We also need to have realistic expectations of ourselves and what is achievable:
Make your goals realistic for you—do not base your goals on other people’s standards or abilities. If you tend to be perfectionistic in your expectations of yourself, it may be helpful to ask for assistance to set more realistic goals—from a good friend, family member or professional.
Make your goals specific—Instead of: “I want to be healthier”, say: “I will eat three servings of vegetables a day” or “I will do 10000 steps three times per week.”
Make your goals measurable—how will you know you have achieved your objective? You need to find a way to track your goal to measure steps toward success.
Be Resilient: Resilience is the capacity to recover or adapt quickly to difficult and stressful situations, and it’s often referred to as the ability to “bounce back” from adversity. To achieve our goals, we need to persist beyond challenges and obstacles that present themselves along the way. Instead of getting weighed down by guilt and self-criticism, view failures as a challenge. Cultivate a resilient mindset by accepting that change, uncertainty and painful experiences are part of life and know you will find a way to cope no matter what happens. Tell yourself, “I can cope with setbacks,” and “I will learn from my mistakes and move forward.”
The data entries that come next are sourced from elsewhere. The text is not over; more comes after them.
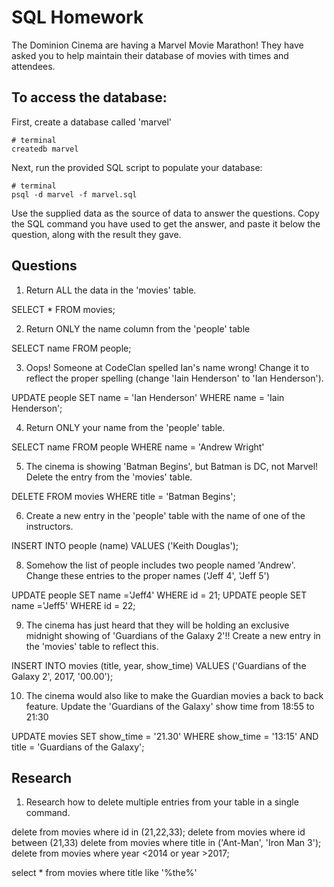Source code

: # SQL Homework

The Dominion Cinema are having a Marvel Movie Marathon! They have asked you to help maintain their database of movies with times and attendees.

## To access the database:

First, create a database called 'marvel'

```
# terminal
createdb marvel
```

Next, run the provided SQL script to populate your database:

```
# terminal
psql -d marvel -f marvel.sql
```

Use the supplied data as the source of data to answer the questions.  Copy the SQL command you have used to get the answer, and paste it below the question, along with the result they gave.

## Questions

1. Return ALL the data in the 'movies' table.

SELECT * FROM movies;

2. Return ONLY the name column from the 'people' table

SELECT name FROM people;

3. Oops! Someone at CodeClan spelled Ian's name wrong! Change it to reflect the proper spelling (change 'Iain Henderson' to 'Ian Henderson').

UPDATE people SET name = 'Ian Henderson' WHERE name = 'Iain Henderson';

4. Return ONLY your name from the 'people' table.

SELECT name FROM people WHERE name = 'Andrew  Wright'

5. The cinema is showing 'Batman Begins', but Batman is DC, not Marvel! Delete the entry from the 'movies' table.

DELETE FROM movies WHERE title = 'Batman Begins';

6. Create a new entry in the 'people' table with the name of one of the instructors.

INSERT INTO people (name) VALUES ('Keith Douglas');

<!-- 7. Craig Morton, has decided to hijack our movie evening, Remove him from the table of people. -->

8. Somehow the list of people includes two people named 'Andrew'. Change these entries to the proper names ('Jeff 4', 'Jeff 5')

UPDATE people SET name ='Jeff4' WHERE id = 21;
UPDATE people SET name ='Jeff5' WHERE id = 22;

9. The cinema has just heard that they will be holding an exclusive midnight showing of 'Guardians of the Galaxy 2'!! Create a new entry in the 'movies' table to reflect this.

INSERT INTO movies (title, year, show_time) VALUES ('Guardians of the Galaxy 2', 2017, '00.00');

10. The cinema would also like to make the Guardian movies a back to back feature. Update the 'Guardians of the Galaxy' show time from 18:55 to 21:30

UPDATE movies SET show_time = '21.30' WHERE show_time = '13:15' AND title = 'Guardians of the Galaxy';


## Research

1. Research how to delete multiple entries from your table in a single command.

delete from movies where id in (21,22,33);
delete from movies where id between (21,33)
delete from movies where title in ('Ant-Man', 'Iron Man 3');
delete from movies where year <2014 or year >2017;

select * from movies
where title like '%the%'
4. Effort: If you want to make significant changes in your life, you have to be willing to work for it. Wishing for something does not make it come true—this is the stuff of fairytales. In reality, transforming your life requires focus, planning, consistency, patience, persistence & determination. Meaningful change and pursuing your dreams are not meant to be easy—embrace the struggle and focus on solutions. And don’t forget to reward yourself for every step toward your goals. Tell yourself, “I will put in the effort,” “I will keep going until I succeed,” “I will embrace the struggle,” and “Well done!”
“If there is no struggle, there is no progress.”